To be sure, “an order of independent nations” would still provide the advantages Hazony argues for even if it is not inspired by a “biblical vision.” (And, indeed, I’m inclined to agree with many of the advantages he suggests derive from the system.) Nonetheless, I think it’s pretty easy to see that the Protestant construction, as Hazony puts it—the Westphalian system, as I would put it—has more to do with the very practical need to end a ruinous cycle of religious wars in Europe than with Protestants deriving a commitment to “an order of independent nations” from their reading of the Bible.

Indeed, if anything, Lutheran and Reformed (i.e., “Calvinistic”) churches share the religious universalism of Roman Catholicism.

I’ll dip into Hazony’s characterization of what the Old Testament prophets and writers taught in subsequent posts.

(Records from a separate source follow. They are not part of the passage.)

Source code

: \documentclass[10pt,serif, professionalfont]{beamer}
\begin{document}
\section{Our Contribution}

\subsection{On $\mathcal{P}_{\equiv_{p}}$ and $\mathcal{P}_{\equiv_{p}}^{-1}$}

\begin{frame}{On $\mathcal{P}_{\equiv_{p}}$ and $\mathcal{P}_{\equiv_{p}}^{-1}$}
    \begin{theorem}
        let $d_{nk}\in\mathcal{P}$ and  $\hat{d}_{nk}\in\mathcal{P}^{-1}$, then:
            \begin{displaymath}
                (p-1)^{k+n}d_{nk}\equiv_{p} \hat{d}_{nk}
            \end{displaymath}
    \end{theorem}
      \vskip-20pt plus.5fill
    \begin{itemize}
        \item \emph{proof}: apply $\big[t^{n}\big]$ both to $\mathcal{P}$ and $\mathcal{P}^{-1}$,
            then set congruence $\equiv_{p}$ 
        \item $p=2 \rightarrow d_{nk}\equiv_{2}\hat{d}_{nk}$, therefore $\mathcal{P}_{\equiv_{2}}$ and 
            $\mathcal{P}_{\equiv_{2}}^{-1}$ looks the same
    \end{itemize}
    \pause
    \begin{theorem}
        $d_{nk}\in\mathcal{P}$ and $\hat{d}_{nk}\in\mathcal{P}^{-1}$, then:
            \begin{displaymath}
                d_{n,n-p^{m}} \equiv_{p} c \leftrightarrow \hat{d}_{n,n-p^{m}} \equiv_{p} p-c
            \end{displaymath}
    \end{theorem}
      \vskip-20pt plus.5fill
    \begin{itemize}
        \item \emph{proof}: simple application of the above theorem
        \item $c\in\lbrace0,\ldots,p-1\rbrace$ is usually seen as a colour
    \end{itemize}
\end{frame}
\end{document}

But two practical items of note regarding Protestant universalism. First, the huge commitment of time, money, and manpower of Protestant churches, particularly conservative Protestant churches, to missions and evangelism, to Jesus’ call to “disciple the nations” at the end of the Gospel of Matthew, testifies to a religiously universalistic orientation. That is, to becoming “one in their thoughts.”

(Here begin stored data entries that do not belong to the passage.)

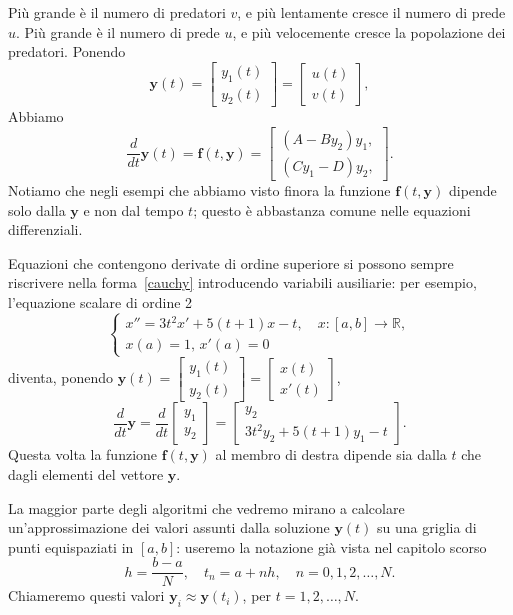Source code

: \documentclass[a4paper]{report}
\theoremstyle{definiton}
\theoremstyle{remark}
\newcommand{\y}{\mathbf{y}}
\newcommand{\f}{\mathbf{f}}
\begin{document}
Più grande è il numero di predatori $v$, e più lentamente cresce il numero di prede $u$. Più grande è il numero di prede $u$, e più velocemente cresce la popolazione dei predatori. Ponendo
\[
    \y(t) = 
    \begin{bmatrix}
        y_1(t) \\ 
        y_2(t)
    \end{bmatrix} = 
    \begin{bmatrix}
        u(t)\\
        v(t)
    \end{bmatrix},
\]
Abbiamo
\[
    \frac{d}{dt} \y(t) = \f(t,\y) = \begin{bmatrix}
        (A-By_2)y_1,\\
        (Cy_1-D)y_2,
    \end{bmatrix}.
\]
Notiamo che negli esempi che abbiamo visto finora la funzione $\f(t,\y)$ dipende solo dalla $\y$ e non dal tempo $t$; questo è abbastanza comune nelle equazioni differenziali.

Equazioni che contengono derivate di ordine superiore si possono sempre riscrivere nella forma~\eqref{cauchy} introducendo variabili ausiliarie: per esempio, l'equazione scalare di ordine 2
\[
\begin{cases}
x'' = 3t^2 x' + 5(t+1)x - t, \quad x:[a,b]\to\mathbb{R}, \\
x(a) = 1, \, x'(a) = 0
\end{cases}
\]
diventa, ponendo $\mathbf{y}(t) = \begin{bmatrix}
    y_1(t)\\
    y_2(t)
\end{bmatrix} = \begin{bmatrix}
    x(t)\\
    x'(t)
\end{bmatrix}$,
\[
\frac{d}{dt} \mathbf{y} = 
\frac{d}{dt}
\begin{bmatrix}
    y_1\\ y_2
\end{bmatrix} = \begin{bmatrix}
    y_2\\
    3t^2y_2 + 5(t+1)y_1 - t
\end{bmatrix}.
\]
Questa volta la funzione $\f(t,\y)$ al membro di destra dipende sia dalla $t$ che dagli elementi del vettore $\y$.

La maggior parte degli algoritmi che vedremo mirano a calcolare un'approssimazione dei valori assunti dalla soluzione $\y(t)$ su una griglia di punti equispaziati in $[a,b]$: useremo la notazione già vista nel capitolo scorso
\[
h = \frac{b-a}{N}, \quad t_n = a + nh, \quad n = 0,1,2,\dots,N.
\]
Chiameremo questi valori $\y_i \approx \y(t_i)$, per $t = 1,2,\dots, N$.
\end{document}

The second is an anecdote illuminating the same. A couple of decades back, on learning I was a Missouri Synod Lutheran, the late Fr. Richard John Neuhaus, who was raised in the LCMS and converted to Catholicism in 1990, related this personal story: After he converted to Catholicism, he sat down with his elderly mother to explain why he converted. He went through all his reasons and justifications. When he finished his explanation, his mother reached for his hand, patted it, and said, “Yes, John, I understand all that. But why did you leave the Church?” This was the classic self-understanding of Old Missouri. The Synod was the Church; it shared Rome’s universalistic aspirations. 

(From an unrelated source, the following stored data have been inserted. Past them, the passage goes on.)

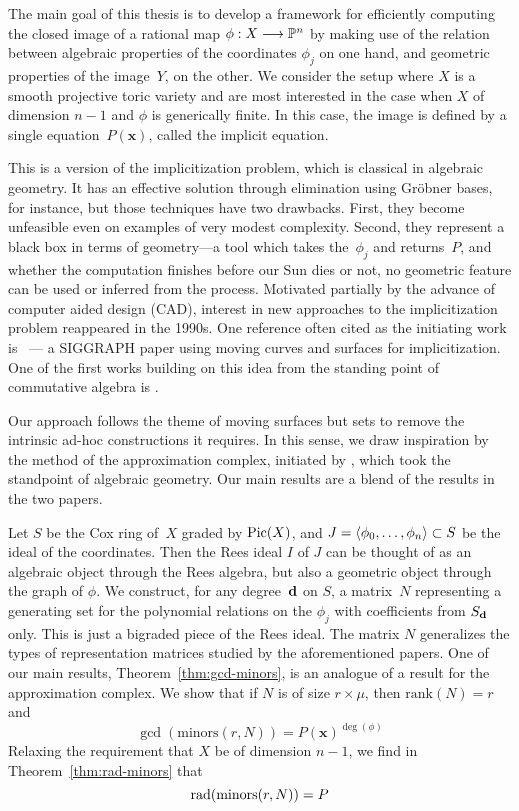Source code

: \documentclass[fleqn,reqno]{amsart}
\begin{document}

The main goal of this thesis is to develop a framework for
efficiently computing the closed image of a rational map $\phi:X\longrightarrow\mathbb{P}^n$ by
making use of the relation between algebraic properties of the coordinates $\phi_j$ on one hand,
and geometric properties of the image~$Y$, on the other.
We consider the setup where $X$ is a smooth projective toric variety
and are most interested in the case when $X$ of dimension $n-1$ and $\phi$ is generically finite.
In this case,
the image is defined by a single equation~$P(\mathbf x)$,
called the implicit equation.

This is a version of the implicitization problem, which is classical in algebraic geometry.
It has an effective solution through elimination using Gr\"obner bases, for instance,
but those techniques have two drawbacks.
First, they become unfeasible even on examples of very modest complexity.
Second, they represent a black box in terms of geometry---a tool which
takes the~$\phi_j$ and returns~$P$,
and whether the computation finishes before our Sun dies or not,
no geometric feature can be used or inferred from the process.
Motivated partially by the advance of computer aided design (CAD),
interest in new approaches to the implicitization problem
reappeared in the 1990s.
One reference often cited as the initiating work is \cite{SC-95}~---
a SIGGRAPH paper using moving curves and surfaces for implicitization.
One of the first works building on this idea from the standing point
of commutative algebra is \citet{CGZ-00}.

Our approach follows the theme of moving surfaces but sets to remove the intrinsic
ad-hoc constructions it requires.
In this sense,
we draw inspiration by the method of the approximation complex, initiated by \citet{BJ-03},
which took the standpoint of algebraic geometry.
Our main results are a blend of the results in the two papers.

Let $S$ be the Cox ring of~$X$ graded by $\operatorname{Pic}(X)$,
and $J=\langle\phi_0,\ldots,\phi_n\rangle\subset S$ be the ideal of the coordinates.
Then the Rees ideal $I$ of $J$ can be thought of as
an algebraic object through the Rees algebra, but also
a geometric object through the graph of $\phi$.
We construct, for any degree~$\mathbf d$ on $S$,
a matrix~$N$ representing a generating set for the polynomial relations on the $\phi_j$
with coefficients from $S_\mathbf d$ only.
This is just a bigraded piece of the Rees ideal.
The matrix $N$ generalizes the types of representation matrices
studied by the aforementioned papers.
One of our main results, Theorem~\ref{thm:gcd-minors},
is an analogue of a result for the approximation complex.
We show that if $N$ is of size $r\times\mu$, then $\text{rank}(N)=r$ and
\[
	\gcd(\text{minors}(r,N))=P(\mathbf x)^{\deg(\phi)}
\]
Relaxing the requirement that $X$ be of dimension $n-1$,
we find in Theorem~\ref{thm:rad-minors} that
\[
	\operatorname{rad}(\text{minors}(r,N))=P
\]
\end{document}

Protestant churches, at least classically Protestant churches, are as universalistic as Rome. The Westphalian system was a practical necessity, whether or not it was biblically motivated as well. And, again, the motivation for the rise of the Westphalian system need not affect the practical value of a commitment to a system of independent nation states. Nonetheless, Hazony’s religious argument, both historical and Biblical, are contestable. I plan to consider Hazony’s claim that the Old Testament writers and prophets distinctly endorse a system of independent nation states in subsequent posts.